Anonymisierung stärkt das Vertrauen

Wenn Meldekanäle für Whistleblower vorhanden sind, werden diese auch intensiv genutzt: 71 Prozent der befragten Unternehmen erhalten der Umfrage zufolge mehr als zehn Hinweise pro Jahr. Die meisten Hinweise drehen sich um Belästigung am Arbeitsplatz (64 %) und Rechtsverstöße (63 %), gefolgt von Anhaltspunkten für die Vernachlässigung von Sorgfaltspflichten in Lieferketten (58 %), potenziell Sanktionen auslösenden Tätigkeiten (56 %) und Geldwäsche (48 %).

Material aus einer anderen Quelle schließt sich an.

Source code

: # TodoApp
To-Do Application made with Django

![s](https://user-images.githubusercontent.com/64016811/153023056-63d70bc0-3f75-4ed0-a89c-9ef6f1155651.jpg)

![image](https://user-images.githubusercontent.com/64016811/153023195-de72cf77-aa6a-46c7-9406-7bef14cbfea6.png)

„Obwohl Unternehmen gemäß der EU-Richtlinie anonymen Meldungen nicht nachgehen müssen, empfiehlt es sich, Ausnahmen zu machen. Ein möglichst hoher Anonymisierungsgrad legt bei der Meldepraxis die Grundlage für eine gute Vertrauensbasis.“ Arndt Engelmann, Partner Risk & Regulatory, PwC Deutschland

Das spiegelt sich auch in der Umfrage wider: Insgesamt sieht jedes zweite Unternehmen Verbesserungsbedarf bei der Anonymität der Hinweisgeber. Denn aktuell sind in jedem dritten Unternehmen, das Kanäle zum Melden von Missständen und Verdachtsfällen anbietet, die Hinweisgeber grundsätzlich nicht vollständig anonym.

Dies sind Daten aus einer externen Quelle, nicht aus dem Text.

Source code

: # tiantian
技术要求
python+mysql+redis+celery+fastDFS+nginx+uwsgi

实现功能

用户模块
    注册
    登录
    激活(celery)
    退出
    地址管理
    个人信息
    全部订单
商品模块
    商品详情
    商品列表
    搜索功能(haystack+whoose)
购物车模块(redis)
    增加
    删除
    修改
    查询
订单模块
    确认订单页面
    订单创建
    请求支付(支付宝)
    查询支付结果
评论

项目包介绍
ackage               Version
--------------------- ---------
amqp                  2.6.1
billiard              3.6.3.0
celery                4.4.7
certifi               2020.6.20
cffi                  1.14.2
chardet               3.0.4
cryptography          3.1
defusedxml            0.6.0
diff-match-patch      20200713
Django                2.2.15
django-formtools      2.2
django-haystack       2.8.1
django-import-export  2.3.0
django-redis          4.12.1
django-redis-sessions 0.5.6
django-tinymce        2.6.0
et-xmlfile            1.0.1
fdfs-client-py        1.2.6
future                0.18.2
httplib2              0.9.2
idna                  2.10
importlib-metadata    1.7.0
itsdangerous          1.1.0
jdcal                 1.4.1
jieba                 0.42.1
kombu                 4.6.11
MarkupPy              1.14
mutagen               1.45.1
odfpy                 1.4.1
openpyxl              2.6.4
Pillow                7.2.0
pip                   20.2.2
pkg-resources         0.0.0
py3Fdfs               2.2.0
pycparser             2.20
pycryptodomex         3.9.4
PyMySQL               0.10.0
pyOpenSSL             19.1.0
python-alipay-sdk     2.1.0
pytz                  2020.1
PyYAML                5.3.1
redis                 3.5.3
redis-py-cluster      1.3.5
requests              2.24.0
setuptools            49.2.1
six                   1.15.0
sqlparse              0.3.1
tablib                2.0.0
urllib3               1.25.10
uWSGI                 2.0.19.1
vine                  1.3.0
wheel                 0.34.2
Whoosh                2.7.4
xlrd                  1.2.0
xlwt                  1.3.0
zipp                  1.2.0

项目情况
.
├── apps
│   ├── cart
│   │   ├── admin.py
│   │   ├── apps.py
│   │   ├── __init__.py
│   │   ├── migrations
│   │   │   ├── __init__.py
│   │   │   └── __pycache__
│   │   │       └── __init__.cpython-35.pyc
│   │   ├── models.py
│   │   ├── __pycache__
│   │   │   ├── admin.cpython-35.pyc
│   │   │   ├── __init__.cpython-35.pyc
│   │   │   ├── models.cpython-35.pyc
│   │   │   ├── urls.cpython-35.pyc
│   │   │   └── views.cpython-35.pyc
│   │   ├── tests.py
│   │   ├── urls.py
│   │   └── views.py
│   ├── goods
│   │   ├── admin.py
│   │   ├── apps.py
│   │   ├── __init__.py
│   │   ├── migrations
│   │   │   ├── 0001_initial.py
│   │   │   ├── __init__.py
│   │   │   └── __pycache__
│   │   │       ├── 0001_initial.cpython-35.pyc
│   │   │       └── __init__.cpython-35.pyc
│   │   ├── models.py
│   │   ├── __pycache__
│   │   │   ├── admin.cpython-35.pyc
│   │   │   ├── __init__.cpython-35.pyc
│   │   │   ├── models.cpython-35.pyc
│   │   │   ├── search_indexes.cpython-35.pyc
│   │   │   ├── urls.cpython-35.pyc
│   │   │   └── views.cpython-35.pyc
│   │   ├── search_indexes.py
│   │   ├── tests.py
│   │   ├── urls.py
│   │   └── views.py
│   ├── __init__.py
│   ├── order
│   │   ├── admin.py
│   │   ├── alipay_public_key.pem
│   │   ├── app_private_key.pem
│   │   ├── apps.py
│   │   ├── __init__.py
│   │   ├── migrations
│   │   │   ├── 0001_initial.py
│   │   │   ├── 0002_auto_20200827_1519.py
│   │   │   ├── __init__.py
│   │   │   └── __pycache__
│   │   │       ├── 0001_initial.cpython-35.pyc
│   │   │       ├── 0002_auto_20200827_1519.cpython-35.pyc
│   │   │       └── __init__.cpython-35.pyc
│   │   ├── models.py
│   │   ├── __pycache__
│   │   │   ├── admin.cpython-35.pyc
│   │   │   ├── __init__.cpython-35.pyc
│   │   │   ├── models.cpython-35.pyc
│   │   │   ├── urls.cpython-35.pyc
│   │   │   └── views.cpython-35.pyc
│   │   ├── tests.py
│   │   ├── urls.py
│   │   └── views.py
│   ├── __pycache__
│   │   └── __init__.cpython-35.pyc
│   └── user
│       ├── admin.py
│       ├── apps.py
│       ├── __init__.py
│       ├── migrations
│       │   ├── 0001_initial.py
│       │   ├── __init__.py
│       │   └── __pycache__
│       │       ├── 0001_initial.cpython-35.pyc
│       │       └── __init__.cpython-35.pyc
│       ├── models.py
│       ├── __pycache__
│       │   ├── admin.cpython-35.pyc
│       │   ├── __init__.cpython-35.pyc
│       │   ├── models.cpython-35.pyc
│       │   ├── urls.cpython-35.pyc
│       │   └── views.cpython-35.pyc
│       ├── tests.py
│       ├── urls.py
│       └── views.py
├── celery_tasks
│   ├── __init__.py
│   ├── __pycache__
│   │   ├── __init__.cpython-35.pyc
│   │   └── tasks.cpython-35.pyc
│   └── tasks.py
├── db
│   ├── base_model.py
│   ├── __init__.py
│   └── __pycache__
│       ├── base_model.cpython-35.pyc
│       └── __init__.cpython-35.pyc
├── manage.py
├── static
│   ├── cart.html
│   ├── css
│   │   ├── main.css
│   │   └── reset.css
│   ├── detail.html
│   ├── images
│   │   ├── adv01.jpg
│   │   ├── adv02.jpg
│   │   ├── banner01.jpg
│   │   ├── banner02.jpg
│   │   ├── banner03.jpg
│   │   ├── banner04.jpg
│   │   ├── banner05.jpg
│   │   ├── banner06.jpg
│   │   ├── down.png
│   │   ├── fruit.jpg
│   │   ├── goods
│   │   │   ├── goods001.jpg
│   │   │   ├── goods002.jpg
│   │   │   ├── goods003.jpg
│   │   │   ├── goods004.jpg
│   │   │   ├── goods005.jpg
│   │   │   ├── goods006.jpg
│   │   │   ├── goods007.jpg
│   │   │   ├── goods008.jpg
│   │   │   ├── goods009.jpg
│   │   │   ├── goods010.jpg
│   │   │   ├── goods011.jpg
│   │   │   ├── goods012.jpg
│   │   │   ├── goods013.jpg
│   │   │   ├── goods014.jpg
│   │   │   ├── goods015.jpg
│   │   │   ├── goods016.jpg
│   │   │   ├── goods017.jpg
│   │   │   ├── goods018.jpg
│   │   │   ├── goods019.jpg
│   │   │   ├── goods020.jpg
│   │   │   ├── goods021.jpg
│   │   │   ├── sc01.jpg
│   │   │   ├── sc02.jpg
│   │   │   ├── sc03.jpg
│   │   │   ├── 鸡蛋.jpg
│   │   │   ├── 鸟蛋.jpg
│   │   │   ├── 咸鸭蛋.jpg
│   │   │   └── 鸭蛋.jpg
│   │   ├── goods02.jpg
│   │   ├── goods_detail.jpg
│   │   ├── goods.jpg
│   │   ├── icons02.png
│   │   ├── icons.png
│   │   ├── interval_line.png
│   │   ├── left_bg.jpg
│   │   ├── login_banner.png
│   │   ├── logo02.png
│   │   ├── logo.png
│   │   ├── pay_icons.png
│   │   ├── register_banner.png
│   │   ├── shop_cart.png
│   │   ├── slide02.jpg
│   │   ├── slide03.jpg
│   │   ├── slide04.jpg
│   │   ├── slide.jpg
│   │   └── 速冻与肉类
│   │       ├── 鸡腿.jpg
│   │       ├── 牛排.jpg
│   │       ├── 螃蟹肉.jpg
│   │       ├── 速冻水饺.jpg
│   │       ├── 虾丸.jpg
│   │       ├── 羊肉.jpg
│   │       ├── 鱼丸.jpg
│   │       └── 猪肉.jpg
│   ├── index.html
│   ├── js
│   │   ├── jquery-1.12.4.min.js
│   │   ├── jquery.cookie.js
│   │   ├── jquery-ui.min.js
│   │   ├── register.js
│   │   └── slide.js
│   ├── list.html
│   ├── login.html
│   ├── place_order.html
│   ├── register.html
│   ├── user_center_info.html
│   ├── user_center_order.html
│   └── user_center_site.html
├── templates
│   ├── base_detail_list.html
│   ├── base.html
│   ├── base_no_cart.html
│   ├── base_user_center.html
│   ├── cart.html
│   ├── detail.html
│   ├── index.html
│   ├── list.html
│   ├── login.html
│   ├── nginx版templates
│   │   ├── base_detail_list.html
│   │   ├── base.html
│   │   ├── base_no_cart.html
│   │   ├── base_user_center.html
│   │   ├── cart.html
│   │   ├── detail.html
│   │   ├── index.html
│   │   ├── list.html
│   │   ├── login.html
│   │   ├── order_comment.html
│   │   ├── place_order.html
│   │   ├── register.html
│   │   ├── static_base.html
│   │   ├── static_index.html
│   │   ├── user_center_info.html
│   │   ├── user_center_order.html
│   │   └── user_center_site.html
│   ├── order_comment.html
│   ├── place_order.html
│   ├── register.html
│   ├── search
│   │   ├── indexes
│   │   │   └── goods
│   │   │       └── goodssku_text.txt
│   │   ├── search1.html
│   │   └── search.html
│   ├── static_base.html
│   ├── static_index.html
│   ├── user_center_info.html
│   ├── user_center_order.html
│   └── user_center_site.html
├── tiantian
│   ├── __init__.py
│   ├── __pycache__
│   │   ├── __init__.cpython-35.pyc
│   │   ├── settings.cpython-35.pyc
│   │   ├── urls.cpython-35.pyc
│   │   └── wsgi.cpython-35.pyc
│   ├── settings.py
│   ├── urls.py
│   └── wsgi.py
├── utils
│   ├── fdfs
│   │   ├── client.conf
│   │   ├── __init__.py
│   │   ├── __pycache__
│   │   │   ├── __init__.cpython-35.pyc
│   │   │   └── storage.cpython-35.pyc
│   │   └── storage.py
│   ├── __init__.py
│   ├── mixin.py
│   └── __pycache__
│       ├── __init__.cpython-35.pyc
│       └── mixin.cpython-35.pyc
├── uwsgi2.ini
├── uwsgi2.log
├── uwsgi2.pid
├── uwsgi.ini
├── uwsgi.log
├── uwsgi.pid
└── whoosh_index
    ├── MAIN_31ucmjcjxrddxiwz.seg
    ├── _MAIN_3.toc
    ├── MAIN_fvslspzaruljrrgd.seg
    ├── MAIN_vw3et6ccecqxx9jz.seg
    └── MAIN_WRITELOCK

Reputationsschäden abwenden und interne Prozesse verbessern

„Wer gerade erst anfängt, die Hinweisgebersysteme zu implementieren, muss jetzt aktiv werden. Um die neuen Anforderungen regelkonform umzusetzen, müssen betroffene Unternehmen im ersten Schritt den Status Quo auf den Prüfstand stellen und den Rahmen für Hinweise definieren. Denn neben Verstößen gegen das EU-Recht kann auch die Verletzung nationaler Gesetze oder interner Richtlinien in das Hinweisgebersystem miteinbezogen werden“, sagt Arndt Engelmann.

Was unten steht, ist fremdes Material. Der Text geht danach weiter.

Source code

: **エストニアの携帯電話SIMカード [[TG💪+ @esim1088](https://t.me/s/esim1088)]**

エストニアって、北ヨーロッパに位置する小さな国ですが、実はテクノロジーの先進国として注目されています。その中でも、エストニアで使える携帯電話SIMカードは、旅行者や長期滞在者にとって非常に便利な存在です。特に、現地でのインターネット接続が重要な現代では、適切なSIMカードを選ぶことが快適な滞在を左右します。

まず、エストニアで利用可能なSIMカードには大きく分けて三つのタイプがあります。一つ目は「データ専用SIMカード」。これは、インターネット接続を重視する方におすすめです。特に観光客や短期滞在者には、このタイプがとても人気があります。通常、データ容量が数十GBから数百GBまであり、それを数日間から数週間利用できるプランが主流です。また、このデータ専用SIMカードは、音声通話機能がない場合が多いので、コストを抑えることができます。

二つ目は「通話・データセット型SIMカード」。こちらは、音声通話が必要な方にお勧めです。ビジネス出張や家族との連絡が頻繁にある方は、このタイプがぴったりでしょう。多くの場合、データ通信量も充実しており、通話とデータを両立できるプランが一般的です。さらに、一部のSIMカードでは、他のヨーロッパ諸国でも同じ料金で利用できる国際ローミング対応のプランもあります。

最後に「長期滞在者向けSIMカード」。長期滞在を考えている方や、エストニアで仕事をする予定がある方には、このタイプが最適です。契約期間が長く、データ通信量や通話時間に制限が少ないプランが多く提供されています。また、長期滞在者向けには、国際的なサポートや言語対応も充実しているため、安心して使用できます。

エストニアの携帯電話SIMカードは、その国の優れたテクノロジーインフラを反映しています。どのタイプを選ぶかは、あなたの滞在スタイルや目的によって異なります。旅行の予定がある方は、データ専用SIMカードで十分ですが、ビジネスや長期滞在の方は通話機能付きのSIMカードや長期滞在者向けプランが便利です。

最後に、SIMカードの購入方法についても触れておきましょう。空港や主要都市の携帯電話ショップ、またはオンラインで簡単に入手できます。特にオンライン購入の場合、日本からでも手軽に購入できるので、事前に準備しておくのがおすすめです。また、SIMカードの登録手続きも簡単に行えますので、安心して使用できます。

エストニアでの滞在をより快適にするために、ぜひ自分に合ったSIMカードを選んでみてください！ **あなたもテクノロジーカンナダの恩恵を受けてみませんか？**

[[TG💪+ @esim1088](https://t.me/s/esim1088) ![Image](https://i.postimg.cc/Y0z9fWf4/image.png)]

Unternehmen, die bei der Implementierung bereits weiter fortgeschritten sind und regelmäßig Hinweise erhalten, sollten das Hinweisgebersystem in ihr bestehendes Compliance-Management-System (CMS) einbinden und nachweisbare Verstöße mit forensischen Mitteln technologiegestützt aufklären. Nur, wenn sie die Richtlinie ganzheitlich umsetzen, können Unternehmen schnell auf Missstände reagieren, Reputationsschäden abwenden und interne Prozesse verbessern.

Methodik

Der Studie liegt eine quantitative Befragung via Online-Access-Panel zugrunde, an der Vertreter der Geschäftsleitung, der Compliance- und Rechtsabteilung oder der Personalfunktion von Unternehmen mit mindestens 250 Mitarbeitenden teilgenommen haben. Die Teilnehmenden haben dabei Fragen zu fünf Themenbereichen beantwortet: Bekanntheit & Wichtigkeit, Status Quo, Verbesserungsbedarf, Methodik und offene Nennungen. Erhoben wurden die Daten im Zeitraum vom 31. März bis zum 18. April 2022.